Omkara - Shakespeare Without Those Words

Last Sunday night I watched Felicity Kendal's documentary about Shakespeare in India on BBC i-player (unfortunately it has now expired). In her documentary the lovely Felicity Kendall explains how Shakespeare, once a tool of colonial oppression, has been reformed and integrated into India's culture. Many Shakespearean plots pop up in Bollywood films, but the film that really caught my eye in Kendal's discussion was Omkara, an adaptation of Othello, by Vishal Bhardwaj, set in a rural, Indian village. I nipped over to the library as soon as I could and borrowed a copy. I really recommend it!

Omkara is possibly the most successful modern-day adaptation of a Shakespeare play that I have seen. Often a modern setting, on stage or on the screen, renders huge tranches of plot nonsensical, especially concerning themes of marriage, chastity and shame. In the remote, rural village where Omkara is set, Dolly (the Desdemona character) really does place herself in a precarious position when she runs away with Omi (Othello). When Omi asks her whether she has given the waist band (the film's alternative to the handkerchief) away as a gift, Dolly asks him to whom she might have given it. She has left her family and her friends, and he is all she has. Desdemona's plight is brought into the modern day in a painfully real situation. The strict caste system still at work in some areas of India also comes in to play. Omi is depicted as a half-caste, although his father was a Brahmin, his mother was from a much lower caste. As such, he experiences the unusual mixture of respect and mockery to which Othello is subject. The songs of Shakespeare's play, which are very important, but are often swept aside in modern productions, become part of the Bollywood tradition to which this film belongs.

However, what Omkara doesn't have is Shakespeare's language. Neither does the film attempt to invent florid language of its own; rather the script remains quite spare. The story of the manipulated, jealous husband is not particular to Shakespeare; it's a tale told by countless cultures. So, one could argue that it is only the language that Shakespeare uses which makes a play or a film "Shakespeare". This year with the RSC's World Shakespeare Festival (http://www.worldshakespearefestival.org.uk/) and Globe to Globe (http://globetoglobe.shakespearesglobe.com/) in full swing, many people will be asking the same question. Blogging Shakespeare (http://bloggingshakespeare.com/) has some interesting reviews which discuss this point. In the case of Omkara, can it be Othello without speaking of "One that loved not wisely but too well"? It is Othello's language and his stories that we fall in love with, and that Desdemona falls in love with; in return for a story she gives him "a world of kisses". It is also language and stories, Iago's, which poison their love.
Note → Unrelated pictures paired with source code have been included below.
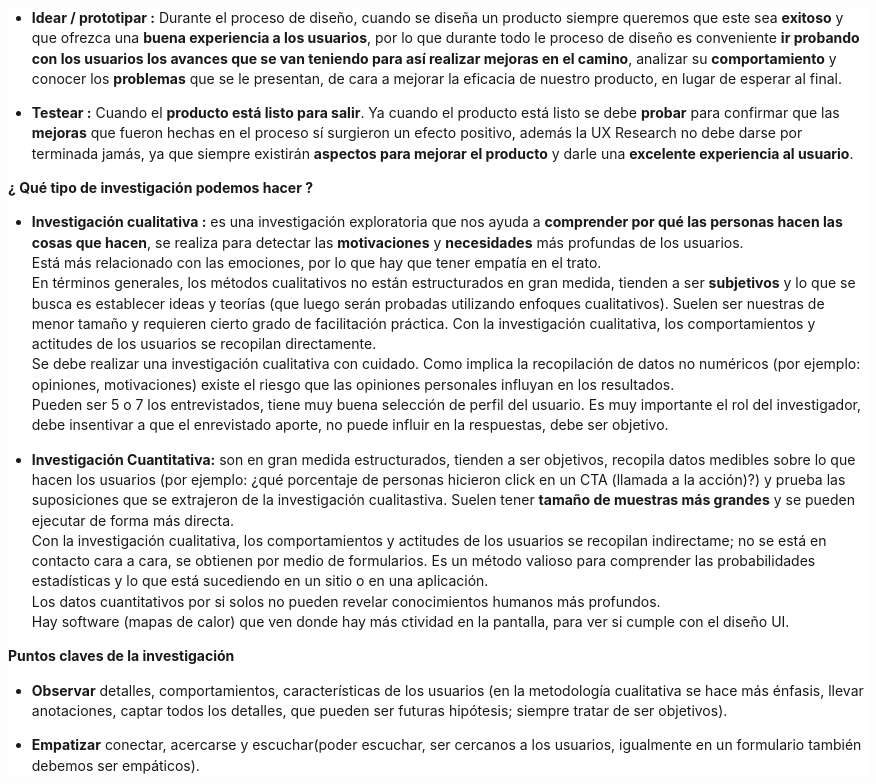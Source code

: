   * **Idear / prototipar :** Durante el proceso de diseño, cuando se diseña un producto siempre queremos que este sea **exitoso** y que ofrezca una **buena experiencia a los usuarios**, por lo que durante todo le proceso de diseño es conveniente **ir probando con los usuarios los avances que se van teniendo para así realizar mejoras en el camino**, analizar su **comportamiento** y conocer los **problemas** que se le presentan, de cara a mejorar la eficacia de nuestro producto, en lugar de esperar al final. <br>
 
  * **Testear :** Cuando el **producto está listo para salir**. Ya cuando el producto está listo se debe **probar** para confirmar que las **mejoras** que fueron hechas en el proceso sí surgieron un efecto positivo, además la UX Research no debe darse por terminada jamás, ya que siempre existirán **aspectos para mejorar el producto** y darle una **excelente experiencia al usuario**. <br>  
 
 
 
**¿ Qué tipo de investigación podemos hacer ?**
 
  * **Investigación cualitativa :** es una investigación exploratoria que nos ayuda a **comprender por qué las  personas  hacen las cosas que hacen**, se realiza para detectar las **motivaciones** y **necesidades** más profundas de los usuarios. <br>
 Está más relacionado con las emociones, por lo que hay que tener empatía en el trato. <br>
En términos generales, los métodos cualitativos no están estructurados en gran medida, tienden a ser **subjetivos** y lo que se busca es establecer ideas y teorías (que luego serán probadas utilizando enfoques cualitativos). Suelen ser nuestras de menor tamaño y requieren cierto grado de facilitación práctica. Con la investigación cualitativa, los comportamientos y actitudes de los usuarios se recopilan directamente. <br>
Se debe realizar una investigación cualitativa con cuidado. Como implica la recopilación de datos no numéricos (por ejemplo: opiniones, motivaciones) existe el riesgo que las opiniones personales influyan en los resultados. <br>
Pueden ser 5 o 7 los entrevistados, tiene muy buena selección de perfil del usuario. Es muy  importante el rol del investigador, debe insentivar a que el enrevistado aporte, no puede influir en la respuestas, debe ser objetivo.<br>
 
  * **Investigación Cuantitativa:** son en gran medida estructurados, tienden a ser objetivos, recopila datos medibles sobre lo que hacen los usuarios (por ejemplo: ¿qué porcentaje de personas hicieron click en un CTA (llamada a la acción)?) y prueba las suposiciones que se extrajeron de la investigación cualitastiva. Suelen tener **tamaño de muestras más grandes** y se pueden ejecutar de forma más directa.<br>
Con la investigación cualitativa, los comportamientos y actitudes de los usuarios se recopilan indirectame; no se está en contacto cara a cara, se obtienen por medio de formularios. Es un método valioso para comprender las probabilidades estadísticas y lo que está sucediendo en un sitio o en una aplicación. <br>
Los datos cuantitativos por si solos no pueden revelar conocimientos humanos más profundos.<br>
Hay software (mapas de calor) que ven donde hay más ctividad en la pantalla, para ver si cumple con el diseño UI.<br>
 
 
 
**Puntos claves de la investigación** <br>
 
  * **Observar** detalles, comportamientos, características de los usuarios (en la metodología cualitativa se hace más énfasis, llevar anotaciones, captar todos los detalles, que pueden ser futuras hipótesis; siempre tratar de ser objetivos). <br>
 
  * **Empatizar** conectar, acercarse y escuchar(poder escuchar, ser cercanos a los usuarios, igualmente en un formulario también debemos ser empáticos). <br>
However, Omkara is true to the spirit of Othello; what Shakespeare does verbally, Bhardwaj does visually. The film is full of highly symbolic gestures. The waist band, which I have already mentioned as replacing the handkerchief, is a perfect example. As an expensive piece of jewellery passed down by Omi's family it represents the expectations of family and culture, but like most jewellery it is also a signifier of the erotic and a mark of ownership. When Langda (Iago) get's hold of the waist band he places it on his forehead, like a bridal maang-tikka. At the same time however, it is a disturbingly prurient gesture as Langda's face is now in the same place as the private parts of the women who have worn and will wear this piece of jewellery. Langda's desire to subvert, and become involved in, the marriage, status and sexual life of Omi is evoked in this one image, in the same way that Shakespeare uses language  to suggest a plethora of similar motives for Iago.

One of the actors interviewed by Kendal in her documentary suggested that some Indian actors and directors deal with the problem of Shakespeare's colonial past in India by changing the plots of his plays in adaptation. Thus the plays are owned by their culture, not dictating it. At the end of Omkara the Emilia figure, instead of quietly dying, butchers Landga with a machete and disposes of the body down a well. A well can often poison entire communities; perhaps this, plus the machete, is a fitting end for a figure who has tried to manipulate and control a community through language and play-acting?